A community infrastructure designation cannot be made for land to which a development scheme applies. However if a community infrastructure designation is in force immediately before a development scheme takes effect, it continues in force for the land. Development on land under a community infrastructure designation that is in force immediately before a development scheme takes effect is exempt development under SPA, to the extent the development is self assessable development, development requiring compliance assessment or assessable development under the development scheme.

Existing uses and approvals

Existing lawful uses are protected despite the declaration of a development scheme for the area. Further, where a building has been lawfully constructed or work lawfully carried out, neither a development scheme nor the amendment of the scheme can require the building work to be altered or removed. In addition, where a development approval or compliance permit exists for premises immediately before a development scheme or an amendment to a development scheme commences, the scheme cannot stop or further regulate the development or otherwise affect the approval or permit (to the extent the approval or permit has not lapsed).

 Power to take action about local planning instruments

If the Minister is satisfied that it is necessary in order to ensure the main purpose of the QRA Bill, the Minister may direct a local government to take an action in relation to a local planning instrument, a proposed local planning instrument or a proposed amendment of a local planning instrument, including (but not limited to):

  1. review its planning scheme
  2. make a planning scheme or amend its planning scheme
  3. make or repeal a temporary local planning instrument, or
  4. make, amend or repeal a planning scheme policy.

Notice must first be given to the relevant local government and the local government may make submissions about the proposed action, which the Minister must take into account.

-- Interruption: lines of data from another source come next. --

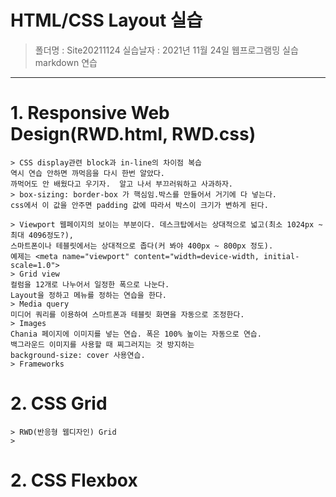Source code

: # HTML/CSS Layout 실습
> 폴더명 : Site20211124
> 실습날자 : 2021년 11월 24일 웹프로그램밍 실습 markdown 연습
---  
# 1. Responsive Web Design(RWD.html, RWD.css)
    > CSS display관련 block과 in-line의 차이점 복습  
    역시 연습 안하면 까먹음을 다시 한번 알았다.  
    까먹어도 안 배웠다고 우기자.  알고 나서 부끄러워하고 사과하자.  
    > box-sizing: border-box 가 핵심임.박스를 만들어서 거기에 다 넣는다.  
    css에서 이 값을 안주면 padding 값에 따라서 박스이 크기가 변하게 된다.

    > Viewport 웹페이지의 보이는 부분이다. 데스크탑에서는 상대적으로 넓고(최소 1024px ~ 최대 4096정도?),   
    스마트폰이나 테블릿에서는 상대적으로 좁다(커 봐야 400px ~ 800px 정도).  
    예제는 <meta name="viewport" content="width=device-width, initial-scale=1.0">  
    > Grid view 
    컬럼을 12개로 나누어서 일정한 폭으로 나눈다.
    Layout을 정하고 메뉴를 정하는 연습을 한다.
    > Media query
    미디어 쿼리를 이용하여 스마트폰과 테블릿 화면을 자동으로 조정한다.
    > Images
    Chania 페이지에 이미지를 넣는 연습. 폭은 100% 높이는 자동으로 연습.  
    백그라운드 이미지를 사용할 때 찌그러지는 것 방지하는  
    background-size: cover 사용연습.
    > Frameworks

# 2. CSS Grid
    > RWD(반응형 웹디자인) Grid
    >
# 2. CSS Flexbox

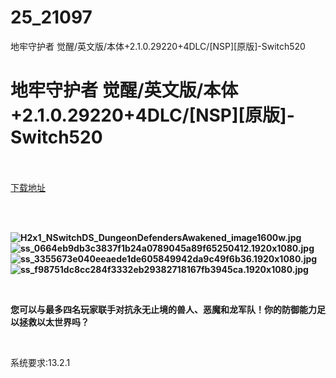 # 25_21097
地牢守护者 觉醒/英文版/本体+2.1.0.29220+4DLC/[NSP][原版]-Switch520
# 地牢守护者 觉醒/英文版/本体+2.1.0.29220+4DLC/[NSP][原版]-Switch520
 <br/></br>
[下载地址](https://www.switch520.cc/article/21097 "下载地址")
<br/></br>

<p>&nbsp;</p>
<p><strong><img title="H2x1_NSwitchDS_DungeonDefendersAwakened_image1600w.jpg" src="https://www.switch520.cc/muke_img/2021_08_08_09dd24c514b17.jpg" alt="H2x1_NSwitchDS_DungeonDefendersAwakened_image1600w.jpg"></strong><br>
<strong><img title="ss_0664eb9db3c3837f1b24a0789045a89f65250412.1920x1080.jpg" src="https://www.switch520.cc/muke_img/2021_08_08_d03f8cdb22820.jpg" alt="ss_0664eb9db3c3837f1b24a0789045a89f65250412.1920x1080.jpg"></strong><br>
<strong><img title="ss_3355673e040eeaede1de605849942da9c49f6b36.1920x1080.jpg" src="https://www.switch520.cc/muke_img/2021_08_08_78a2e3ff13b9c.jpg" alt="ss_3355673e040eeaede1de605849942da9c49f6b36.1920x1080.jpg"></strong><br>
<strong><img title="ss_f98751dc8cc284f3332eb29382718167fb3945ca.1920x1080.jpg" src="https://www.switch520.cc/muke_img/2021_08_08_f17151082cdd3.jpg" alt="ss_f98751dc8cc284f3332eb29382718167fb3945ca.1920x1080.jpg">&nbsp;</strong></p>
<p>&nbsp;</p>
<p><strong>您可以与最多四名玩家联手对抗永无止境的兽人、恶魔和龙军队！你的防御能力足以拯救以太世界吗？</strong></p>
<p>&nbsp;</p>
<p>系统要求:13.2.1</p>



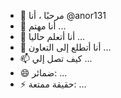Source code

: - 👋 مرحبًا ، أنا @anor131
- 👀 أنا مهتم ...
- 🌱 أنا أتعلم حاليا ...
- 💞️ أنا أتطلع إلى التعاون ...
- 📫 كيف تصل إلي ...
- 😄 ضمائر: ...
- ⚡ حقيقة ممتعة: ...

<!---
ANOR131/Anor131 هو مستودع ✨ خاص لأن `readme.md` (هذا الملف) يظهر في ملف github الخاص بك.
يمكنك النقر على رابط المعاينة لإلقاء نظرة على التغييرات الخاصة بك.
--->
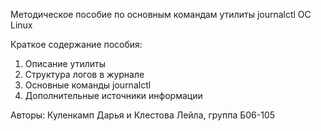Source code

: Методическое пособие по основным командам утилиты journalctl OC Linux

Краткое содержание пособия:
1. Описание утилиты
2. Структура логов в журнале
3. Основные команды journalctl
4. Дополнительные источники информации

Авторы: Куленкамп Дарья и Клестова Лейла, группа Б06-105
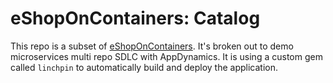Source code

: # eShopOnContainers: Catalog
This repo is a subset of [eShopOnContainers](https://github.com/dotnet-architecture/eShopOnContainers). It's broken out to demo microservices multi repo SDLC with AppDynamics. It is using a custom gem called `linchpin` to automatically build and deploy the application.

Power to undertake works and acquire land

The QRA may undertake works, where the Minister is satisfied that, for the effective and efficient carrying out of the QRA’s reconstruction function, it is necessary or desirable for the particular works to be carried out. If this occurs, relevant similar provisions of the State Development Act apply and the works may also be transferred to the relevant State authority upon completion.

The QRA may also acquire land for the following purposes:

  1. to carry out authorised works
  2. to implement a development scheme for a declared project or a reconstruction areas
  3. to carry out the QRA’s reconstruction function
  4. if required to under the QRA Bill, where the owner of ‘acquisition land’ decides to sell that land.

The relevant processes (including in relation to compensation) of the Acquisition of Land Act 1967 (Qld) (ALA) apply to the taking of the land. However, the QRA Bill declares that the taking of the land is not a taking of land under the ALA, even though the process for taking the land and paying compensation is that provided for under the ALA.

Other relevant provisions

The QRA Bill also seeks to amend the Building Act 1975 to include a six month exemption period from 8 January 2011 for various pool safety certificate requirements and amends the Land Valuation Act 2010 to delay the date of issue of 2011 annual valuation notices to a date between 31 March 2011 and 30 June 2011. This appears to apply State-wide and not just to areas affected by floods or TC Yasi.


The QRA Bill will be debated during the course of the week and it is possible that amendments will flow from this debate. However, in practice, the QRA is already up and running – so there can be little doubt that the QRA Bill will be passed. Judging by the addresses today by both sides of the House, there is bipartisan support for such an authority. The extent of its powers and the manner in which they are carried out remain yet to be finally determined.